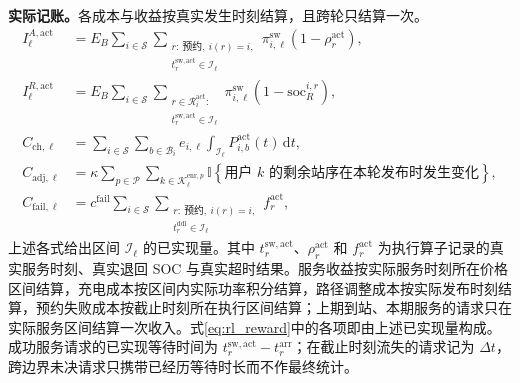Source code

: \documentclass[12pt,a4paper,UTF8]{ctexart}
\begin{document}
\textbf{实际记账。}各成本与收益按真实发生时刻结算，且跨轮只结算一次。
\begin{align}
I_\ell^{A,\mathrm{act}}
&=E_B\sum_{i\in\mathcal S}
\sum_{\substack{r:\ \text{预约},\ i(r)=i,\\
t_r^{\mathrm{sw,act}}\in\mathcal I_\ell}}
\pi_{i,\ell}^{\mathrm{sw}}
(1-\rho_r^{\mathrm{act}}),
\label{eq:realized_reservation_income}\\
I_\ell^{R,\mathrm{act}}
&=E_B\sum_{i\in\mathcal S}
\sum_{\substack{r\in\mathcal R_{i}^{\mathrm{act}}:\\
t_r^{\mathrm{sw,act}}\in\mathcal I_\ell}}
\pi_{i,\ell}^{\mathrm{sw}}
(1-\mathrm{soc}_R^{i,r}),
\label{eq:realized_random_income}\\
C_{\mathrm{ch},\ell}
&=\sum_{i\in\mathcal S}\sum_{b\in\mathcal B_i}
e_{i,\ell}
\int_{\mathcal I_\ell}P_{i,b}^{\mathrm{act}}(t)\,\mathrm dt,
\label{eq:realized_charging_cost}\\
C_{\mathrm{adj},\ell}
&=\kappa\sum_{p\in\mathcal P}
\sum_{k\in\mathcal K_\ell^{\mathrm{enr},p}}
\mathbb I\!\left\{
\text{用户 }k\text{ 的剩余站序在本轮发布时发生变化}
\right\},
\label{eq:realized_adjustment_cost}\\
C_{\mathrm{fail},\ell}
&=c^{\mathrm{fail}}\sum_{i\in\mathcal S}
\sum_{\substack{r:\ \text{预约},\ i(r)=i,\\
t_r^{\mathrm{ddl}}\in\mathcal I_\ell}}
f_r^{\mathrm{act}},
\label{eq:realized_reservation_failure_cost}
\end{align}
上述各式给出区间 $\mathcal I_\ell$ 的已实现量。其中 $t_r^{\mathrm{sw,act}}$、$\rho_r^{\mathrm{act}}$ 和 $f_r^{\mathrm{act}}$ 为执行算子记录的真实服务时刻、真实退回 SOC 与真实超时结果。服务收益按实际服务时刻所在价格区间结算，充电成本按区间内实际功率积分结算，路径调整成本按实际发布时刻结算，预约失败成本按截止时刻所在执行区间结算；上期到站、本期服务的请求只在实际服务区间结算一次收入。式\eqref{eq:rl_reward}中的各项即由上述已实现量构成。成功服务请求的已实现等待时间为 $t_r^{\mathrm{sw,act}}-t_r^{\mathrm{arr}}$；在截止时刻流失的请求记为 $\Delta t$，跨边界未决请求只携带已经历等待时长而不作最终统计。


\end{document}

THE PROBLEM> Where a line in the material contains "label", copy that line.

SOLUTION TO THIS TASK>
\label{eq:realized_reservation_income}\\
\label{eq:realized_random_income}\\
\label{eq:realized_charging_cost}\\
\label{eq:realized_adjustment_cost}\\
\label{eq:realized_reservation_failure_cost}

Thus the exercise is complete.